# Exercise brief
Transcribe the entries exactly; images are not part of the copy.
┄┄┄┄┄┄┄┄┄┄┄┄┄┄┄┄┄┄┄┄
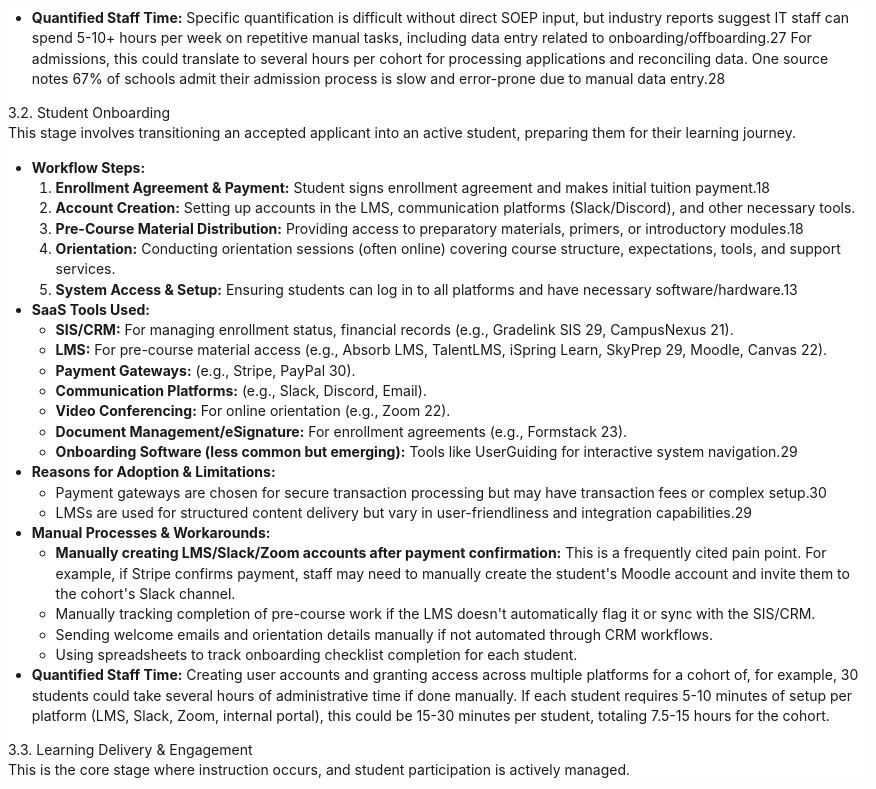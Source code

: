 * **Quantified Staff Time:** Specific quantification is difficult without direct SOEP input, but industry reports suggest IT staff can spend 5-10+ hours per week on repetitive manual tasks, including data entry related to onboarding/offboarding.27 For admissions, this could translate to several hours per cohort for processing applications and reconciling data. One source notes 67% of schools admit their admission process is slow and error-prone due to manual data entry.28

3.2. Student Onboarding  
This stage involves transitioning an accepted applicant into an active student, preparing them for their learning journey.

* **Workflow Steps:**  
  1. **Enrollment Agreement & Payment:** Student signs enrollment agreement and makes initial tuition payment.18  
  2. **Account Creation:** Setting up accounts in the LMS, communication platforms (Slack/Discord), and other necessary tools.  
  3. **Pre-Course Material Distribution:** Providing access to preparatory materials, primers, or introductory modules.18  
  4. **Orientation:** Conducting orientation sessions (often online) covering course structure, expectations, tools, and support services.  
  5. **System Access & Setup:** Ensuring students can log in to all platforms and have necessary software/hardware.13  
* **SaaS Tools Used:**  
  * **SIS/CRM:** For managing enrollment status, financial records (e.g., Gradelink SIS 29, CampusNexus 21).  
  * **LMS:** For pre-course material access (e.g., Absorb LMS, TalentLMS, iSpring Learn, SkyPrep 29, Moodle, Canvas 22).  
  * **Payment Gateways:** (e.g., Stripe, PayPal 30).  
  * **Communication Platforms:** (e.g., Slack, Discord, Email).  
  * **Video Conferencing:** For online orientation (e.g., Zoom 22).  
  * **Document Management/eSignature:** For enrollment agreements (e.g., Formstack 23).  
  * **Onboarding Software (less common but emerging):** Tools like UserGuiding for interactive system navigation.29  
* **Reasons for Adoption & Limitations:**  
  * Payment gateways are chosen for secure transaction processing but may have transaction fees or complex setup.30  
  * LMSs are used for structured content delivery but vary in user-friendliness and integration capabilities.29  
* **Manual Processes & Workarounds:**  
  * **Manually creating LMS/Slack/Zoom accounts after payment confirmation:** This is a frequently cited pain point. For example, if Stripe confirms payment, staff may need to manually create the student's Moodle account and invite them to the cohort's Slack channel.  
  * Manually tracking completion of pre-course work if the LMS doesn't automatically flag it or sync with the SIS/CRM.  
  * Sending welcome emails and orientation details manually if not automated through CRM workflows.  
  * Using spreadsheets to track onboarding checklist completion for each student.  
* **Quantified Staff Time:** Creating user accounts and granting access across multiple platforms for a cohort of, for example, 30 students could take several hours of administrative time if done manually. If each student requires 5-10 minutes of setup per platform (LMS, Slack, Zoom, internal portal), this could be 15-30 minutes per student, totaling 7.5-15 hours for the cohort.

3.3. Learning Delivery & Engagement  
This is the core stage where instruction occurs, and student participation is actively managed.
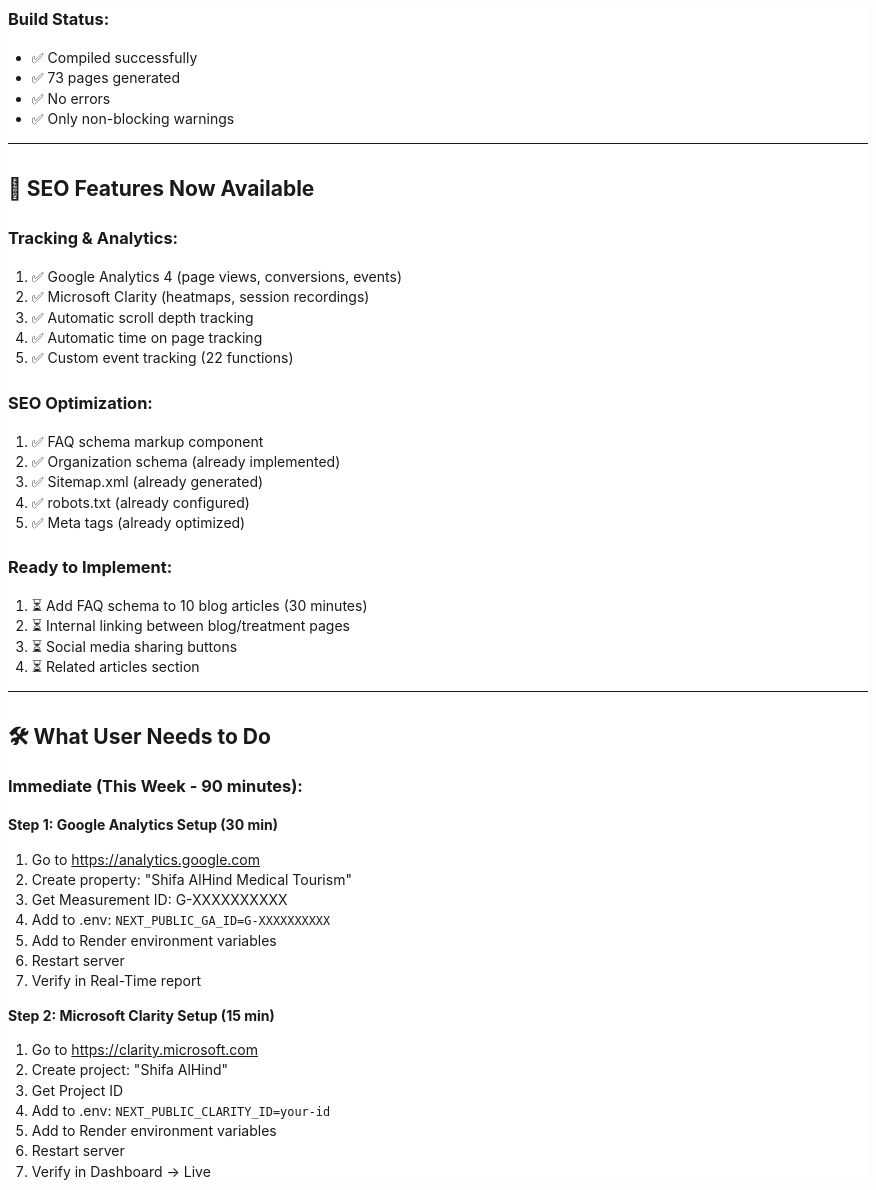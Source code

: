 ### **Build Status:**
- ✅ Compiled successfully
- ✅ 73 pages generated
- ✅ No errors
- ✅ Only non-blocking warnings

---

## 🎯 SEO Features Now Available

### **Tracking & Analytics:**
1. ✅ Google Analytics 4 (page views, conversions, events)
2. ✅ Microsoft Clarity (heatmaps, session recordings)
3. ✅ Automatic scroll depth tracking
4. ✅ Automatic time on page tracking
5. ✅ Custom event tracking (22 functions)

### **SEO Optimization:**
1. ✅ FAQ schema markup component
2. ✅ Organization schema (already implemented)
3. ✅ Sitemap.xml (already generated)
4. ✅ robots.txt (already configured)
5. ✅ Meta tags (already optimized)

### **Ready to Implement:**
1. ⏳ Add FAQ schema to 10 blog articles (30 minutes)
2. ⏳ Internal linking between blog/treatment pages
3. ⏳ Social media sharing buttons
4. ⏳ Related articles section

---

## 🛠️ What User Needs to Do

### **Immediate (This Week - 90 minutes):**

**Step 1: Google Analytics Setup (30 min)**
1. Go to https://analytics.google.com
2. Create property: "Shifa AlHind Medical Tourism"
3. Get Measurement ID: G-XXXXXXXXXX
4. Add to .env: `NEXT_PUBLIC_GA_ID=G-XXXXXXXXXX`
5. Add to Render environment variables
6. Restart server
7. Verify in Real-Time report

**Step 2: Microsoft Clarity Setup (15 min)**
1. Go to https://clarity.microsoft.com
2. Create project: "Shifa AlHind"
3. Get Project ID
4. Add to .env: `NEXT_PUBLIC_CLARITY_ID=your-id`
5. Add to Render environment variables
6. Restart server
7. Verify in Dashboard → Live
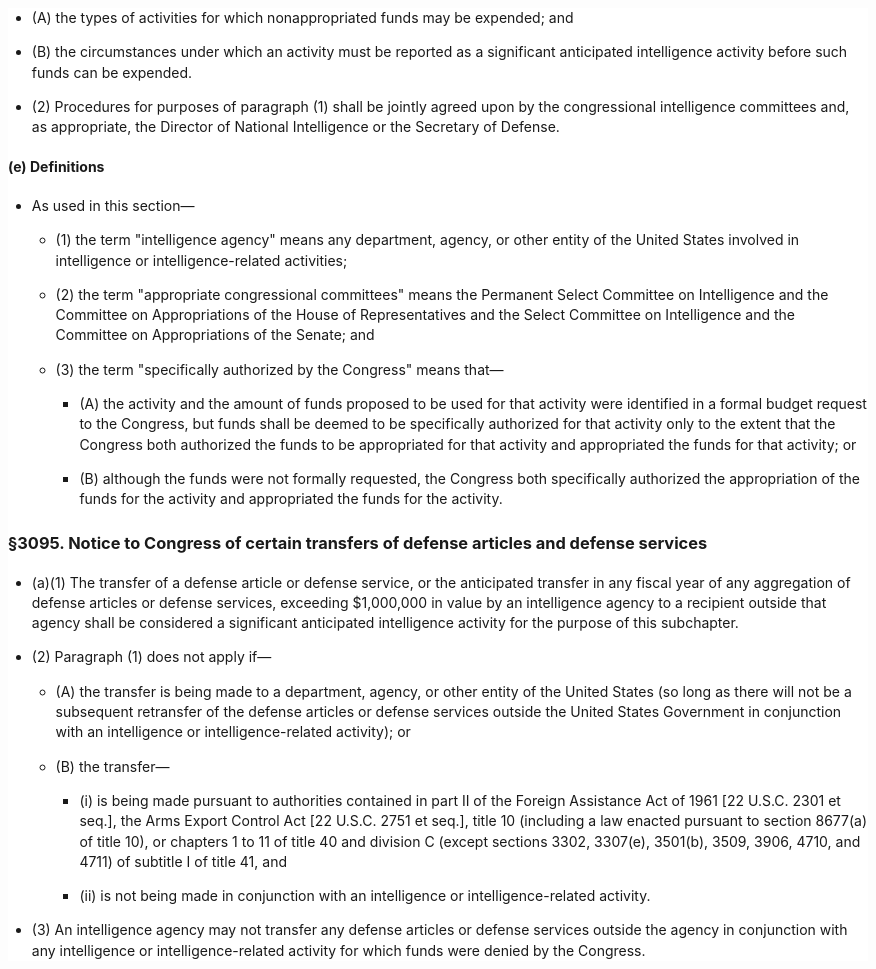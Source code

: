   * (A) the types of activities for which nonappropriated funds may be expended; and

  * (B) the circumstances under which an activity must be reported as a significant anticipated intelligence activity before such funds can be expended.


* (2) Procedures for purposes of paragraph (1) shall be jointly agreed upon by the congressional intelligence committees and, as appropriate, the Director of National Intelligence or the Secretary of Defense.

#### (e) Definitions
* As used in this section—

  * (1) the term "intelligence agency" means any department, agency, or other entity of the United States involved in intelligence or intelligence-related activities;

  * (2) the term "appropriate congressional committees" means the Permanent Select Committee on Intelligence and the Committee on Appropriations of the House of Representatives and the Select Committee on Intelligence and the Committee on Appropriations of the Senate; and

  * (3) the term "specifically authorized by the Congress" means that—

    * (A) the activity and the amount of funds proposed to be used for that activity were identified in a formal budget request to the Congress, but funds shall be deemed to be specifically authorized for that activity only to the extent that the Congress both authorized the funds to be appropriated for that activity and appropriated the funds for that activity; or

    * (B) although the funds were not formally requested, the Congress both specifically authorized the appropriation of the funds for the activity and appropriated the funds for the activity.

### §3095. Notice to Congress of certain transfers of defense articles and defense services
* (a)(1) The transfer of a defense article or defense service, or the anticipated transfer in any fiscal year of any aggregation of defense articles or defense services, exceeding $1,000,000 in value by an intelligence agency to a recipient outside that agency shall be considered a significant anticipated intelligence activity for the purpose of this subchapter.

* (2) Paragraph (1) does not apply if—

  * (A) the transfer is being made to a department, agency, or other entity of the United States (so long as there will not be a subsequent retransfer of the defense articles or defense services outside the United States Government in conjunction with an intelligence or intelligence-related activity); or

  * (B) the transfer—

    * (i) is being made pursuant to authorities contained in part II of the Foreign Assistance Act of 1961 [22 U.S.C. 2301 et seq.], the Arms Export Control Act [22 U.S.C. 2751 et seq.], title 10 (including a law enacted pursuant to section 8677(a) of title 10), or chapters 1 to 11 of title 40 and division C (except sections 3302, 3307(e), 3501(b), 3509, 3906, 4710, and 4711) of subtitle I of title 41, and

    * (ii) is not being made in conjunction with an intelligence or intelligence-related activity.


* (3) An intelligence agency may not transfer any defense articles or defense services outside the agency in conjunction with any intelligence or intelligence-related activity for which funds were denied by the Congress.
┄┄┄┄┄┄┄┄┄┄┄┄┄┄┄┄┄┄┄┄
# Output for this exercise
Source code

: * **Quantified Staff Time:** Specific quantification is difficult without direct SOEP input, but industry reports suggest IT staff can spend 5-10+ hours per week on repetitive manual tasks, including data entry related to onboarding/offboarding.27 For admissions, this could translate to several hours per cohort for processing applications and reconciling data. One source notes 67% of schools admit their admission process is slow and error-prone due to manual data entry.28

3.2. Student Onboarding  
This stage involves transitioning an accepted applicant into an active student, preparing them for their learning journey.

* **Workflow Steps:**  
  1. **Enrollment Agreement & Payment:** Student signs enrollment agreement and makes initial tuition payment.18  
  2. **Account Creation:** Setting up accounts in the LMS, communication platforms (Slack/Discord), and other necessary tools.  
  3. **Pre-Course Material Distribution:** Providing access to preparatory materials, primers, or introductory modules.18  
  4. **Orientation:** Conducting orientation sessions (often online) covering course structure, expectations, tools, and support services.  
  5. **System Access & Setup:** Ensuring students can log in to all platforms and have necessary software/hardware.13  
* **SaaS Tools Used:**  
  * **SIS/CRM:** For managing enrollment status, financial records (e.g., Gradelink SIS 29, CampusNexus 21).  
  * **LMS:** For pre-course material access (e.g., Absorb LMS, TalentLMS, iSpring Learn, SkyPrep 29, Moodle, Canvas 22).  
  * **Payment Gateways:** (e.g., Stripe, PayPal 30).  
  * **Communication Platforms:** (e.g., Slack, Discord, Email).  
  * **Video Conferencing:** For online orientation (e.g., Zoom 22).  
  * **Document Management/eSignature:** For enrollment agreements (e.g., Formstack 23).  
  * **Onboarding Software (less common but emerging):** Tools like UserGuiding for interactive system navigation.29  
* **Reasons for Adoption & Limitations:**  
  * Payment gateways are chosen for secure transaction processing but may have transaction fees or complex setup.30  
  * LMSs are used for structured content delivery but vary in user-friendliness and integration capabilities.29  
* **Manual Processes & Workarounds:**  
  * **Manually creating LMS/Slack/Zoom accounts after payment confirmation:** This is a frequently cited pain point. For example, if Stripe confirms payment, staff may need to manually create the student's Moodle account and invite them to the cohort's Slack channel.  
  * Manually tracking completion of pre-course work if the LMS doesn't automatically flag it or sync with the SIS/CRM.  
  * Sending welcome emails and orientation details manually if not automated through CRM workflows.  
  * Using spreadsheets to track onboarding checklist completion for each student.  
* **Quantified Staff Time:** Creating user accounts and granting access across multiple platforms for a cohort of, for example, 30 students could take several hours of administrative time if done manually. If each student requires 5-10 minutes of setup per platform (LMS, Slack, Zoom, internal portal), this could be 15-30 minutes per student, totaling 7.5-15 hours for the cohort.

3.3. Learning Delivery & Engagement  
This is the core stage where instruction occurs, and student participation is actively managed.
Source code

: ### **Build Status:**
- ✅ Compiled successfully
- ✅ 73 pages generated
- ✅ No errors
- ✅ Only non-blocking warnings

---

## 🎯 SEO Features Now Available

### **Tracking & Analytics:**
1. ✅ Google Analytics 4 (page views, conversions, events)
2. ✅ Microsoft Clarity (heatmaps, session recordings)
3. ✅ Automatic scroll depth tracking
4. ✅ Automatic time on page tracking
5. ✅ Custom event tracking (22 functions)

### **SEO Optimization:**
1. ✅ FAQ schema markup component
2. ✅ Organization schema (already implemented)
3. ✅ Sitemap.xml (already generated)
4. ✅ robots.txt (already configured)
5. ✅ Meta tags (already optimized)

### **Ready to Implement:**
1. ⏳ Add FAQ schema to 10 blog articles (30 minutes)
2. ⏳ Internal linking between blog/treatment pages
3. ⏳ Social media sharing buttons
4. ⏳ Related articles section

---

## 🛠️ What User Needs to Do

### **Immediate (This Week - 90 minutes):**

**Step 1: Google Analytics Setup (30 min)**
1. Go to https://analytics.google.com
2. Create property: "Shifa AlHind Medical Tourism"
3. Get Measurement ID: G-XXXXXXXXXX
4. Add to .env: `NEXT_PUBLIC_GA_ID=G-XXXXXXXXXX`
5. Add to Render environment variables
6. Restart server
7. Verify in Real-Time report

**Step 2: Microsoft Clarity Setup (15 min)**
1. Go to https://clarity.microsoft.com
2. Create project: "Shifa AlHind"
3. Get Project ID
4. Add to .env: `NEXT_PUBLIC_CLARITY_ID=your-id`
5. Add to Render environment variables
6. Restart server
7. Verify in Dashboard → Live
Source code

:   * (A) the types of activities for which nonappropriated funds may be expended; and

  * (B) the circumstances under which an activity must be reported as a significant anticipated intelligence activity before such funds can be expended.


* (2) Procedures for purposes of paragraph (1) shall be jointly agreed upon by the congressional intelligence committees and, as appropriate, the Director of National Intelligence or the Secretary of Defense.

#### (e) Definitions
* As used in this section—

  * (1) the term "intelligence agency" means any department, agency, or other entity of the United States involved in intelligence or intelligence-related activities;

  * (2) the term "appropriate congressional committees" means the Permanent Select Committee on Intelligence and the Committee on Appropriations of the House of Representatives and the Select Committee on Intelligence and the Committee on Appropriations of the Senate; and

  * (3) the term "specifically authorized by the Congress" means that—

    * (A) the activity and the amount of funds proposed to be used for that activity were identified in a formal budget request to the Congress, but funds shall be deemed to be specifically authorized for that activity only to the extent that the Congress both authorized the funds to be appropriated for that activity and appropriated the funds for that activity; or

    * (B) although the funds were not formally requested, the Congress both specifically authorized the appropriation of the funds for the activity and appropriated the funds for the activity.

### §3095. Notice to Congress of certain transfers of defense articles and defense services
* (a)(1) The transfer of a defense article or defense service, or the anticipated transfer in any fiscal year of any aggregation of defense articles or defense services, exceeding $1,000,000 in value by an intelligence agency to a recipient outside that agency shall be considered a significant anticipated intelligence activity for the purpose of this subchapter.

* (2) Paragraph (1) does not apply if—

  * (A) the transfer is being made to a department, agency, or other entity of the United States (so long as there will not be a subsequent retransfer of the defense articles or defense services outside the United States Government in conjunction with an intelligence or intelligence-related activity); or

  * (B) the transfer—

    * (i) is being made pursuant to authorities contained in part II of the Foreign Assistance Act of 1961 [22 U.S.C. 2301 et seq.], the Arms Export Control Act [22 U.S.C. 2751 et seq.], title 10 (including a law enacted pursuant to section 8677(a) of title 10), or chapters 1 to 11 of title 40 and division C (except sections 3302, 3307(e), 3501(b), 3509, 3906, 4710, and 4711) of subtitle I of title 41, and

    * (ii) is not being made in conjunction with an intelligence or intelligence-related activity.


* (3) An intelligence agency may not transfer any defense articles or defense services outside the agency in conjunction with any intelligence or intelligence-related activity for which funds were denied by the Congress.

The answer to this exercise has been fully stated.